English mountaineer (1888–1961)

Dorothy Evelyn Thompson (29 May 1888 – 2 December 1961) was an English mountaineer known for her climbs in the Alps. From the mid-1920s through to WW2 she was regarded as 'one of the really great British women climbers'.

==Early years==
Thompson was born in Kensington to Frederick Charles Thompson (a civil servant in the India Office) and Eleanor Frances (née Wilson). Her parents were frequent hill walkers and she began climbing in Perthshire as a child on family holidays. She joined the Fell and Rock Climbing Club in 1919, while working as a secretary for the School of Oriental Studies in Bloomsbury, the Ladies Alpine Club in 1924 and she also became an early member of the Pinnacle Club. She was known as 'Tommy' to her climbing partners. With Dorothy Pilley Richards she visited the mountains of Corsica over Easter 1922 and the Pyrenees over Easter 1923 before her first trip to the Alps.

==Alpine climbing==
It was Dorothy Pilley who introduced her to the guide Joseph Georges (who in 1928 made the celebrated first ascent of the north north west ridge of the Dent Blanche with Pilley and her husband). That introduction was made in 1923 but it was in 1925 that Thompson first spent a full season climbing in the Chamonix area of the Alps with Georges. She continued to climb regularly with him for many years although she also climbed 'guideless' with other parties.

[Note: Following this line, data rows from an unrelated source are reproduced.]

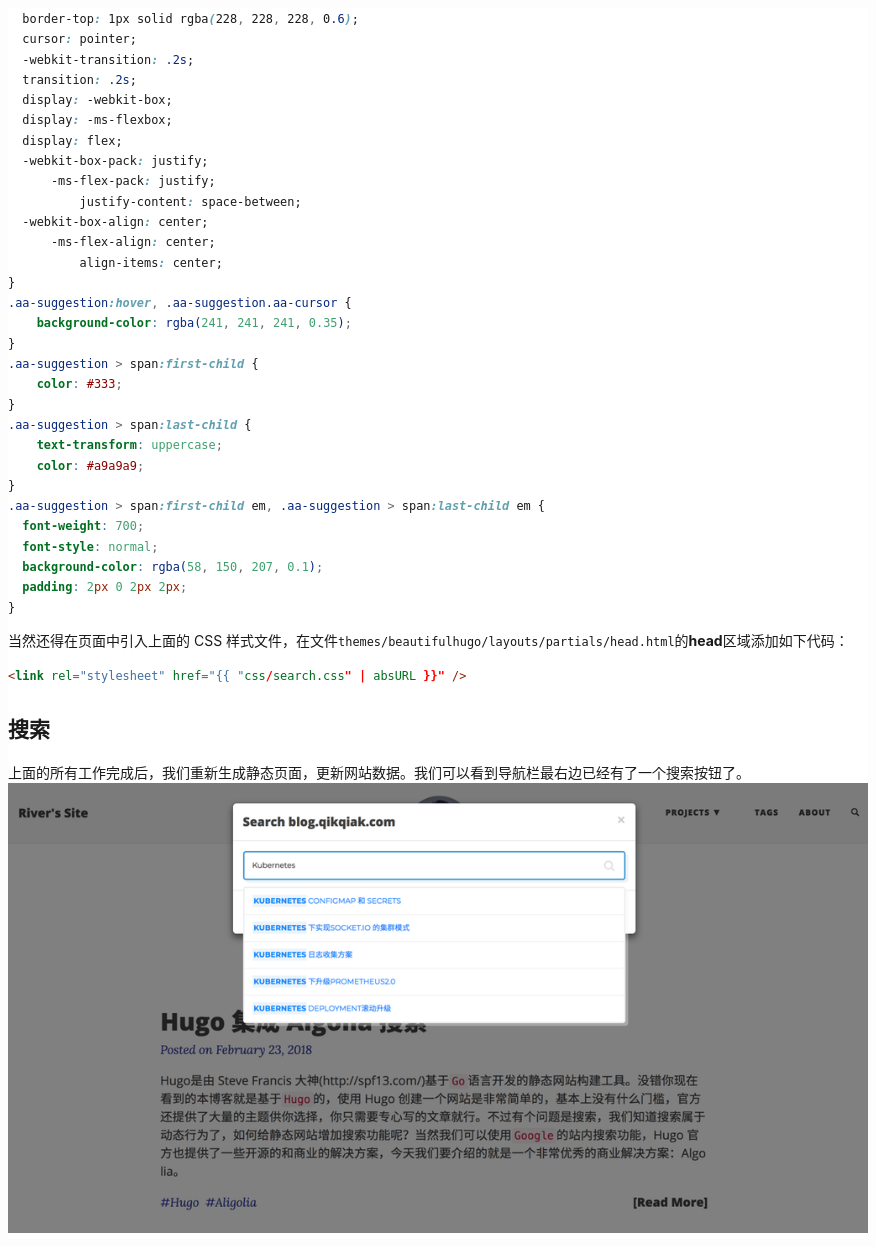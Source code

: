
 ```css
  border-top: 1px solid rgba(228, 228, 228, 0.6);
  cursor: pointer;
  -webkit-transition: .2s;
  transition: .2s;
  display: -webkit-box;
  display: -ms-flexbox;
  display: flex;
  -webkit-box-pack: justify;
      -ms-flex-pack: justify;
          justify-content: space-between;
  -webkit-box-align: center;
      -ms-flex-align: center;
          align-items: center;
}
.aa-suggestion:hover, .aa-suggestion.aa-cursor {
    background-color: rgba(241, 241, 241, 0.35);
}
.aa-suggestion > span:first-child {
    color: #333;
}
.aa-suggestion > span:last-child {
    text-transform: uppercase;
    color: #a9a9a9;
}
.aa-suggestion > span:first-child em, .aa-suggestion > span:last-child em {
  font-weight: 700;
  font-style: normal;
  background-color: rgba(58, 150, 207, 0.1);
  padding: 2px 0 2px 2px;
}
```
当然还得在页面中引入上面的 CSS 样式文件，在文件`themes/beautifulhugo/layouts/partials/head.html`的**head**区域添加如下代码：
```html
<link rel="stylesheet" href="{{ "css/search.css" | absURL }}" />
```

## 搜索
上面的所有工作完成后，我们重新生成静态页面，更新网站数据。我们可以看到导航栏最右边已经有了一个搜索按钮了。
![search demo](../images/search-demo.png)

In 1929 she became the first woman to ascend Mont Blanc via the Brouillard Ridge, a record that she only became aware of after the event. In 1934 she climbed Mont Blanc via the Aiguille de Bionassay, and became the first person to descend the mountain via the Peuteret Ridge, which even some years later was regarded as 'the finest, longest and most difficult ridge in the Alps - something to which all great climbers aspire but few achieve'.

==Later life==
Thompson completed a book of her climbing memoirs after the Second World War, but only published it privately. She died in Heathfield, East Sussex, in 1961. After her death, her friends and the Ladies' Alpine Club published her memoirs, titled Climbing with Joseph Georges, in 1962.